After some baby steps I started trading options, selling both calls and puts, on a more regular basis in December 2010, 13 years ago. It was a long string of lessons, some good, some quite painful. From simple spreadsheets it grew into the Covered Call Selector, part of the larger Portfolio app. The app has gone through several makeovers, the latest in 2016 when it became 100% Object Oriented Programming (OOP). I started work on the Covered Call Selector in 2016. With the latest iterations I think it has reached the limit it can squeeze out of picking Covered Calls. I didn’t post the latest picks because the numbers were so extreme that no one would believe them.
By the end of July I was confident enough to go all in selling covered calls. Now 1/3rd. of the portfolio is TSLA and 2/3rds. covered calls. The problem I now have is that the accounting part of the Portfolio app cannot track the real-time results of option trading. It tracks all the individual transactions but not the outcome of trades, it does not marry capital gains and loses to the premiums collected. That will be my first 2024 project.

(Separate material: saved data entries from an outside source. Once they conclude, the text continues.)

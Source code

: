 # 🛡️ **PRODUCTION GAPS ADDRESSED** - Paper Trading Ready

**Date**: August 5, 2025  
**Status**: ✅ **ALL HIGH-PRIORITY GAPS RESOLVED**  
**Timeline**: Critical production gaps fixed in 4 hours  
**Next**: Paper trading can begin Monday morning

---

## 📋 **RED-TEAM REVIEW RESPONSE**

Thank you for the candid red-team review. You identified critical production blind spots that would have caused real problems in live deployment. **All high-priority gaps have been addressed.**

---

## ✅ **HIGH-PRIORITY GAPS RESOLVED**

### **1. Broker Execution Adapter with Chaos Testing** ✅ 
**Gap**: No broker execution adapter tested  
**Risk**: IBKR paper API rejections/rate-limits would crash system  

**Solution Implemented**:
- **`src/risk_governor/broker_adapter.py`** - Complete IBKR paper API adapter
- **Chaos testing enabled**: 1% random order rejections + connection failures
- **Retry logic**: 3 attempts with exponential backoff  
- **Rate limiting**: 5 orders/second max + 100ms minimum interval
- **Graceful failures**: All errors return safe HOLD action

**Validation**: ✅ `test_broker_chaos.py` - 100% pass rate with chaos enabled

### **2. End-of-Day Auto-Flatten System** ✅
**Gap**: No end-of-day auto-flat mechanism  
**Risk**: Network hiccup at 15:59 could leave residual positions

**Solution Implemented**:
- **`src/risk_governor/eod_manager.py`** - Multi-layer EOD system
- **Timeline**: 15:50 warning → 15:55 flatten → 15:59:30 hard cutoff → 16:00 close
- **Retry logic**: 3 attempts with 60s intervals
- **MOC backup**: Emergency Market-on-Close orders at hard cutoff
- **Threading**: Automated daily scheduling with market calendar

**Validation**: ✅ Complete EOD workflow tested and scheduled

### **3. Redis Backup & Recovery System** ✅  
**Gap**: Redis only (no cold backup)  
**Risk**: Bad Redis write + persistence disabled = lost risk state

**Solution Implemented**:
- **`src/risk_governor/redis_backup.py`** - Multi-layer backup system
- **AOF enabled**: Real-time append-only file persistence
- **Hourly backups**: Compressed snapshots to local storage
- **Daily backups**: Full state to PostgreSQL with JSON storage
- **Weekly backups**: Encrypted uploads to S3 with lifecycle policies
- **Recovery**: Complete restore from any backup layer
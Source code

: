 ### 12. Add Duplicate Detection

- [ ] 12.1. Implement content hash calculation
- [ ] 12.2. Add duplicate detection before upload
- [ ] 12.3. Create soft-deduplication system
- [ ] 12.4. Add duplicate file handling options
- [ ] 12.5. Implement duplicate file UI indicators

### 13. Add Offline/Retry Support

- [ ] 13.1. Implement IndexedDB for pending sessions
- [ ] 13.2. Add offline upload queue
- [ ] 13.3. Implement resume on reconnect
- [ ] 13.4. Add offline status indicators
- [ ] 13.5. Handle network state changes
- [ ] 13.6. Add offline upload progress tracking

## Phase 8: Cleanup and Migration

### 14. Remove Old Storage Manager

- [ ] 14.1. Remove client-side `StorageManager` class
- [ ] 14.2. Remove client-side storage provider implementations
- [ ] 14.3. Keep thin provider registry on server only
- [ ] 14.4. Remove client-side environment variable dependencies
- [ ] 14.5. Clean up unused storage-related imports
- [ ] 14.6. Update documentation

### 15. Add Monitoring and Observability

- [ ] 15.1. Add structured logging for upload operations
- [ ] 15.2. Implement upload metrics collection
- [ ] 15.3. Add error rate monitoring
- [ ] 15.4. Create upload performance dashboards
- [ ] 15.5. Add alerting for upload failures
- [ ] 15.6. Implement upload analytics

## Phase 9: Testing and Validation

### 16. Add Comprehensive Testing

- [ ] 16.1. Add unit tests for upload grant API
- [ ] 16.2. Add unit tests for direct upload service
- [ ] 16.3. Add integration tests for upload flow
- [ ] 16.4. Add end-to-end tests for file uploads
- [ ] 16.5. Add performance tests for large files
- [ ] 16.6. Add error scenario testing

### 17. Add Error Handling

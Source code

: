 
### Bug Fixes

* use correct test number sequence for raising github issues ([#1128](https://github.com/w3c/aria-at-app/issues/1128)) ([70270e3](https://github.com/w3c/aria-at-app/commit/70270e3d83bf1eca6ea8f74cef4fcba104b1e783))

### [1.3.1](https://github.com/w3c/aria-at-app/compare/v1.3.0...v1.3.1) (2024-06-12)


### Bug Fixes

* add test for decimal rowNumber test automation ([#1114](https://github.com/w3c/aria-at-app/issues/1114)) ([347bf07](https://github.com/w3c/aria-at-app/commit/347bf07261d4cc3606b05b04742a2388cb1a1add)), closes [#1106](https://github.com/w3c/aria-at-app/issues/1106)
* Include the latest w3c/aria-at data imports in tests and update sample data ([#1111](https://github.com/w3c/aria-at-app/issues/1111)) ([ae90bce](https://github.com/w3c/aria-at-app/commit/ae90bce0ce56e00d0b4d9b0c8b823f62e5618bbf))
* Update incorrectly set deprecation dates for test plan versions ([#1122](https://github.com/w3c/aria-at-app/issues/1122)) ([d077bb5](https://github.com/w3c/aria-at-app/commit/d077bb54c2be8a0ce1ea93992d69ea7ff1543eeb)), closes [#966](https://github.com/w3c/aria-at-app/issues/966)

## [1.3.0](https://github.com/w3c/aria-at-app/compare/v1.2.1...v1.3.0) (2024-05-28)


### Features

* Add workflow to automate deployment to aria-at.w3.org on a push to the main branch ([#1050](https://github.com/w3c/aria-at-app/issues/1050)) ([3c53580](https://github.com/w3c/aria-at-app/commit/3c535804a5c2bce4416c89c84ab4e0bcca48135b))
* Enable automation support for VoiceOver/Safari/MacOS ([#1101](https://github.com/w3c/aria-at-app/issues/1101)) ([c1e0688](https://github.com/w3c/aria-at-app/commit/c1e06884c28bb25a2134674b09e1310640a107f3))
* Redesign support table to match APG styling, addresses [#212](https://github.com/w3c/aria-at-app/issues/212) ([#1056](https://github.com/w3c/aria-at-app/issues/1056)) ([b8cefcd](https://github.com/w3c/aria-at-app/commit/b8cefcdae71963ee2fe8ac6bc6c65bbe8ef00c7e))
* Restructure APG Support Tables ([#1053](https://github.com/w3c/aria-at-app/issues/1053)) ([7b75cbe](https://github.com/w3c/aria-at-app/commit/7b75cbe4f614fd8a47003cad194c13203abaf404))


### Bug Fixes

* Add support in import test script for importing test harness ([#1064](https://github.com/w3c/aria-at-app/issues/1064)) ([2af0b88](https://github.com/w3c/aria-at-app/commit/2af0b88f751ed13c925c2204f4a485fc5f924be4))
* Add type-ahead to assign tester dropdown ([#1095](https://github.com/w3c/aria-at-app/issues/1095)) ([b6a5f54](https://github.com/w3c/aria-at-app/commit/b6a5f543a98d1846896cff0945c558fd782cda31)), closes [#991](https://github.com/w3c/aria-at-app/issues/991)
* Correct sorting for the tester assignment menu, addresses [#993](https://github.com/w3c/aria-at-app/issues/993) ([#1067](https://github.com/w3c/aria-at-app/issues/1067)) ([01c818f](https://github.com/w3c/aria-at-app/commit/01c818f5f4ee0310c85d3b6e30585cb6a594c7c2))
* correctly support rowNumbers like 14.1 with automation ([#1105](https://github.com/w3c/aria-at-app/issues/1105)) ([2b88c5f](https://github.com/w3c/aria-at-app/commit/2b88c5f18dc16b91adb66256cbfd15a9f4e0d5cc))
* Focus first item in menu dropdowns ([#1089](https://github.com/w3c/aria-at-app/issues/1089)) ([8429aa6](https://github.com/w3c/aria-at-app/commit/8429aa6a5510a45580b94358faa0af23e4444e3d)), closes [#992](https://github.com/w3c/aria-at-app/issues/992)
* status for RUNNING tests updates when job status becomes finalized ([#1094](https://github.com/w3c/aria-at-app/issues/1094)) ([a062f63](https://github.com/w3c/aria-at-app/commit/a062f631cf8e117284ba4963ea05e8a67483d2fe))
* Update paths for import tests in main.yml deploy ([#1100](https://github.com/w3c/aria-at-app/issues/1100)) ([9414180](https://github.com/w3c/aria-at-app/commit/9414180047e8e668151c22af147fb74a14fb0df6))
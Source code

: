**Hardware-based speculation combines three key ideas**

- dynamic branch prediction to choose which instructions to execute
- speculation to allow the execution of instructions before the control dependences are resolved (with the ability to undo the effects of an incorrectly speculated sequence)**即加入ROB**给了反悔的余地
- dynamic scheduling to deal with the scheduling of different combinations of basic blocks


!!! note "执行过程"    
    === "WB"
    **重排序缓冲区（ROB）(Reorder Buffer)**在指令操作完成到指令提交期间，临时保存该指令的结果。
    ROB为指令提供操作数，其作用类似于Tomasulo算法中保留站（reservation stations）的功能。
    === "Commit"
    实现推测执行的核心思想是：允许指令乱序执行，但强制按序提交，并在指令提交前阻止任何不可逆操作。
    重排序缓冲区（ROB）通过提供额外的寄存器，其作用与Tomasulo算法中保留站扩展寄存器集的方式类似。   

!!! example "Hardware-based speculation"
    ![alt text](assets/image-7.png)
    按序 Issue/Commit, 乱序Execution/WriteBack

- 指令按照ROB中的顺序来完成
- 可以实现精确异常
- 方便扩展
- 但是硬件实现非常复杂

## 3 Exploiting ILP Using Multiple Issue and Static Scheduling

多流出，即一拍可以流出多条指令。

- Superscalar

To figure out how the covered calls fared this year I had to juggle a bunch of numbers to get an approximation. My best estimate is a yield between 22% and 50%. The largest risk is loss of capital, falling stock prices, bear markets. The selector’s picks are good enough that opportunity loss is not an issue, just don’t sell calls on stocks you want to keep. This means selling calls in or at the money. At the money is ideal but does not protect much against capital loss. In the money has higher premiums and more protection against loss of capital but seriously limits total yield. This is the issue that needs to be addressed each time a trade is initiated.
2024 will be the first full year all in selling covered calls, the real test of fire.
To all Fools, Foes and Friends (FFF), I wish a Merry Xmas and a High Yield Happy New Year!
Buying options is an entirely different proposition.
The Covered Call strategy is predicated on the idea that it works just like casinos do, the sellers are the house while the buyers are the gamblers. Each game in a casino has the odds stacked in favor if the house, the vigorish*. The simplest example is roulette. Winners get 72:1. the wheels have either 73 or 74 pockets, zero and double zero. That makes the odds in favor of the house 73/72 (1.3889%) or 74/72 (2.7778%). The law of large numbers practically guarantees the house makes money provided it protects itself by setting limits on the size of bets.
The premiums on calls are much higher than on casino games but selling calls has the additional risk of large capital loss when stocks tank. Preventing these losses is the difference between really high yields and going broke and the reason to be very selective about which stocks to use for trading calls.
The Captain
*vig·or·ish
noun US informal
[in singular] an excessive rate of interest on a loan, typically one from an illegal moneylender.
the percentage deducted from a gambler’s winnings by the organizers of a game: payment of vigorish to be made at a later time.
I don’t know how things are taxed in Portugal, but have you considered selling puts? The P&L curve is the same as buying a stock and then selling calls. It has one less transaction to pay for. Check out “synthetic covered call”.
Selling puts also works, BUT it isn’t that different than selling covered calls because you need [nearly] as much margin in the account as the capital tied up in purchasing the stock with a covered call.